BEND, OR / ACCESSWIRE / December 5, 2017 / CLS Holdings or "CLSH" (OTC:CLSH) announced yesterday that it has entered into a definitive agreement to acquire Oasis Cannabis, a fully integrated company that provides grow, extraction, and conversion services, complete with a retail dispensary business. Oasis is currently generating approximately $650,000 per month in gross revenue through retail cannabis sales. Founded in 2015, Oasis has established itself as one of the top marijuana retailers in the state of Nevada, offering in-store and delivery service to its customers. According to Marijuana Business Daily's recent report, "Marijuana Business Factbook 2017," legal pot sales in the U.S. is expected to grow from a range of $5.1 billion to $6.1 billion this year to around $17 billion by 2021. This has cannabis businesses excited for their prospects, and marijuana stock investors chomping at the bit. The average cannabis/marijuana stock, among the one dozen largest by market cap, has more than doubled over the trailing year.

 

 

We believe the acquisition may prove to be advantageous for CLSH for several reasons.
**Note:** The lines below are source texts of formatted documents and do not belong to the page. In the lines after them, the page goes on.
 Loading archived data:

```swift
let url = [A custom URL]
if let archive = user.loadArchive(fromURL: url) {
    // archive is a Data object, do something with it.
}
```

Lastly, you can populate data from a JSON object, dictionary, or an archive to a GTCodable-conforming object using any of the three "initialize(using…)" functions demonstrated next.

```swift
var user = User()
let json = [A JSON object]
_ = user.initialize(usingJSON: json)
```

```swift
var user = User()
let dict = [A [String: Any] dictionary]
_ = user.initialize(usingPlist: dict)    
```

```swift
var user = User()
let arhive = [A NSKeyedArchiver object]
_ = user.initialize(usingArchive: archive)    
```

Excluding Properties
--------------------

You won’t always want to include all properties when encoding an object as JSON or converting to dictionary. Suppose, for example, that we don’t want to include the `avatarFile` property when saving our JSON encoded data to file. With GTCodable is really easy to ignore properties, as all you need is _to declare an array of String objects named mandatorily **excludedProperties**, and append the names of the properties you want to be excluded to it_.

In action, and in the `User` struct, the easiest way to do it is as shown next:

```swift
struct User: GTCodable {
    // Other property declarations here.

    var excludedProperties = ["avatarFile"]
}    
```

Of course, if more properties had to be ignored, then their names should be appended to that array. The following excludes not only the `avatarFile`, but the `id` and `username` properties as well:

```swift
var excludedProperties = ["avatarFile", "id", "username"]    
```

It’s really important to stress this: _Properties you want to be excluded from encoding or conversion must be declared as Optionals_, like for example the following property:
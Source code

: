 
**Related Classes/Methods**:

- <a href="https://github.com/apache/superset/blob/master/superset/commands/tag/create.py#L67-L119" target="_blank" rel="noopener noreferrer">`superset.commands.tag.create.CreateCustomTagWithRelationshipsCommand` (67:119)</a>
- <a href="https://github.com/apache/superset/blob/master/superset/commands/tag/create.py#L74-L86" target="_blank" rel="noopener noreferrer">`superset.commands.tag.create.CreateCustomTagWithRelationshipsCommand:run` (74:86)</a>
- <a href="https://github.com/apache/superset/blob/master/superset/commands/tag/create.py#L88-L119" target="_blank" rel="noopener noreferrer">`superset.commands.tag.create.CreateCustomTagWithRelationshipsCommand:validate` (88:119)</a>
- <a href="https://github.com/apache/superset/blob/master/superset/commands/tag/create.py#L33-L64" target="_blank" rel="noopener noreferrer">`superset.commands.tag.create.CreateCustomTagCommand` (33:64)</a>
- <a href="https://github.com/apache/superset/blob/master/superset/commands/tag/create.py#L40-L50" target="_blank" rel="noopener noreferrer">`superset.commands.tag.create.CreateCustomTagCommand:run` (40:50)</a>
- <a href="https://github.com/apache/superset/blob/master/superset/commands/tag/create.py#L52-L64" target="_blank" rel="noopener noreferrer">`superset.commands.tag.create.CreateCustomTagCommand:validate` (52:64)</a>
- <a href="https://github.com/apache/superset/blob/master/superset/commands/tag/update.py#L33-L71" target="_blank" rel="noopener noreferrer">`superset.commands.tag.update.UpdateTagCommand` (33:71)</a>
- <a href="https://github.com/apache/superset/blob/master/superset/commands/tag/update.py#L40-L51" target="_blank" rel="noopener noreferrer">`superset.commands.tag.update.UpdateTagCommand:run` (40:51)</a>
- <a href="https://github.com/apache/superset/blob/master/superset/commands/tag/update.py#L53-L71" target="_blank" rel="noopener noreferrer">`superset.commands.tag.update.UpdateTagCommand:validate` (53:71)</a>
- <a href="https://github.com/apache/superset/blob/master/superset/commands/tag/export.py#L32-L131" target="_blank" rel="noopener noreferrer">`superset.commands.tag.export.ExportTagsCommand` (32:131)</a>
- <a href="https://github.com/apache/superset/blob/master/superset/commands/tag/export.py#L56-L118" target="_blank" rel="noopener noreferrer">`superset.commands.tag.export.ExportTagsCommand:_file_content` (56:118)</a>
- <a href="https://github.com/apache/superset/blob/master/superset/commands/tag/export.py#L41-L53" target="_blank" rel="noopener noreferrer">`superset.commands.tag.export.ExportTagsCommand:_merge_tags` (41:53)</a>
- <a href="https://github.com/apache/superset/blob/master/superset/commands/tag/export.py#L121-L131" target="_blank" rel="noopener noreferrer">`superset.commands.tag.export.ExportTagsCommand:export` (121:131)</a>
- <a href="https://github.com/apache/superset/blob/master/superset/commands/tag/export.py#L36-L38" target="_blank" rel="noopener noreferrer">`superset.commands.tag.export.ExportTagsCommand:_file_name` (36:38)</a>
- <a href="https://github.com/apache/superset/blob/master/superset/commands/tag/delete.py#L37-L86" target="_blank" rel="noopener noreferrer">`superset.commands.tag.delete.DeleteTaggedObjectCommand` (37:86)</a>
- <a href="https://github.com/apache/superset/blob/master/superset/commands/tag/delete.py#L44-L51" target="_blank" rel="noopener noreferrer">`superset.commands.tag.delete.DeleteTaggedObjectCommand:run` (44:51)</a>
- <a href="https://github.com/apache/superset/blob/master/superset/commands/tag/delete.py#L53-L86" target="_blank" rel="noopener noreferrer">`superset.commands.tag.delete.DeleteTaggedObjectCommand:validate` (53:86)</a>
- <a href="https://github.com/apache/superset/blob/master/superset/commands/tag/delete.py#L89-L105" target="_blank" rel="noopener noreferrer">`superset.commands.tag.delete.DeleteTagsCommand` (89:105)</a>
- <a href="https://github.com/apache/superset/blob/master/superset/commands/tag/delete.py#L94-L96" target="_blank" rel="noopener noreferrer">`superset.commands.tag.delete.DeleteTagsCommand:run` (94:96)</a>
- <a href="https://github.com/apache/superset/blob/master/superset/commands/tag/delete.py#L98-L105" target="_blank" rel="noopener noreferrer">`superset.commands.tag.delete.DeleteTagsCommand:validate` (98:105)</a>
First, Oasis already generates revenues and has the necessary permits to operate a dispensary AND deliver product to customers, the importance of which cannot be overstated. Second, CLSH will be able to use its proprietary extraction methods to increase the yields from Oasis' grow and cultivation businesses. Third, CLSH could scale the Oasis retail business, by opening franchises throughout Nevada, and possibly other states in which marijuana is legal.

 

As we have stated in previous articles, we strongly believe the cannabis industry is prime for consolidation, because the space is so incredibly fragmented. As roll-ups occur, buyers will be able to take advantage of the inherently accretive nature of these acquisitions. In turn, companies like CLSH will be able to simultaneously scale their business through acquisitions, while cutting costs. This particular acquisition is a perfect case in point; if this transaction closes as expected, CLSH will become a fully integrated seed-to-sale business with a retail distribution arm. It's a business that would be perfectly positioned to grow exponentially, and gain market share in the cannabis space.